Notes on Mergesort, relating to classes 27/1-1/2/2000

This is the merge function that we worked out to start with:
void Merge(int *A, int Astart, int Aend,
           int *B, int Bstart, int Bend,
           int *C, int Cstart, int Cend)
{ int Aptr=Astart, Bptr=Bstart, Cptr;
  for (Cptr=Cstart; Cptr<=Cend; Cptr+=1)
  { if (Aptr>Aend)
    { C[Cptr]=B[Bptr]; Bptr+=1; }
    else if (Bptr>Bend)
    { C[Cptr]=A[Aptr]; Aptr+=1; }
    else if (A[Aptr]<B[Bptr])
    { C[Cptr]=A[Aptr]; Aptr+=1; }
    else
    { C[Cptr]=B[Bptr]; Bptr+=1; } } }
it merges the elements A[Astart]...A[Aend] of array A (which must already be in order) with the elements B[Bstart]...B[Bend] of array B (which must also already be ordered) putting them into elements C[Cstart]...C[Cend] of array C, producing an ordered result.

C[Cstart]...C[Cend] must not overlap either A[Astart]...A[Aend] or B[Bstart]...B[Cstart].

The number of elements in C must be the sum of the number in A and B (i.e. (Cend-Cstart+1)=(Aend-Astart+1)+(Bend-Bstart+1)) but A and B may be different sizes.


Remember all that?

One thing to note is that I have changed the declarations of the array parameters from int A[] to int *A. Its a subtle difference, which we'll address in class soon.

And there's also a little function that copies from one array to another. Its just used at the end to tidy up the loose ends.

void Copy(int *A, int Astart, int Aend,
          int *C, int Cstart, int Cend)
{ int i, num=Aend-Astart+1;
  for (i=0; i<num; i+=1)
    C[Cstart+i]=A[Astart+i]; }
Now, remember the pattern behind the sorting method. Itv relies on the fact that an array with only one thing in it can not possibly be un-sorted. First it treats the whole array A from A[0] to A[N-1] as if it were N separate tiny little (pre-sorted) arrays of one element each. These one element arrays are merged with their neighbours to produce a sequence of two element arrays in B. Then we swap arround the arrays (T=A; A=B; B=T), which is why I changed the declarations to make A and B be pointers, and start again. Except that this time we merge the slightly larger two element arrays that were produced in the previous step, noting that merging preserves sortedness, so these will be sorted two-element arrays, and we'll be making sorted four-element arrays from them. And we keep on the same way, swapping A and B, and then merging in ever increasing block sizes until there's nothing left to do. So the main sorting function has two loops. The main one varies the block size from 1 up to whatever power of two is just less that the whole array size.
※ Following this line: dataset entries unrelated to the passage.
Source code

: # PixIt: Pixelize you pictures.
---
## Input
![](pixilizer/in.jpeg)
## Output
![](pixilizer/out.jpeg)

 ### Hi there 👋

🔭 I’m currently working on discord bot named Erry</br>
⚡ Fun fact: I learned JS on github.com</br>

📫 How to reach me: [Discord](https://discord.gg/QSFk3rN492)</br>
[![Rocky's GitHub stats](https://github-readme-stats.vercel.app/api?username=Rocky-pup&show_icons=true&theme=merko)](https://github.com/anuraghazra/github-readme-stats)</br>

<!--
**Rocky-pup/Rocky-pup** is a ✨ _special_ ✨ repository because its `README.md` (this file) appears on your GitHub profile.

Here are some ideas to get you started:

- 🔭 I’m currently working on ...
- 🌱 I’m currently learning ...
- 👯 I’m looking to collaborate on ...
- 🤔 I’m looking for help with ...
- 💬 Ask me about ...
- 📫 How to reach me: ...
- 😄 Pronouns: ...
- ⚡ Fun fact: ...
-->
An inner loop controls which pair of sublists are about to be merged, computing values in integer variables to mark the beginnings and ends of each of the sublists. After merging all the pairs of sublists, we may be left with a single partial sublist all alone at the end. It doesn't need to be merged with anything (because there is nothing left to merge it with), but it does need to be copied into the second array (I think I forgot about that in class). Giving us this:
void MergeSort(int *A, int N, int *B)
{ int *T;
  int *orig=A;
  int blocksize, firstblockstart, i, lastblockend;
  for (blocksize=1; blocksize<N; blocksize*=2)
  { for (firstblockstart=0; firstblockstart+blocksize<N; firstblockstart+=2*blocksize)
    { int firstblockend=firstblockstart+blocksize-1;
      int secondblockstart=firstblockend+1;
      int secondblockend=secondblockstart+blocksize-1;
      if (secondblockend>=N) secondblockend=N-1;
      Merge(A,firstblockstart,firstblockend,
            A,secondblockstart,secondblockend,
            B,firstblockstart,secondblockend);
      lastblockend=secondblockend; }
    Copy(A,lastblockend+1,N-1,
         B,lastblockend+1,N-1);
    T=A;
    A=B;
    B=T; }
  if (A!=orig)
    Copy(A,0,N-1,orig,0,N-1); }
The standard library contains a function called "mergesort", so I called this one "MergeSort" (with capitals) to avoid a clash.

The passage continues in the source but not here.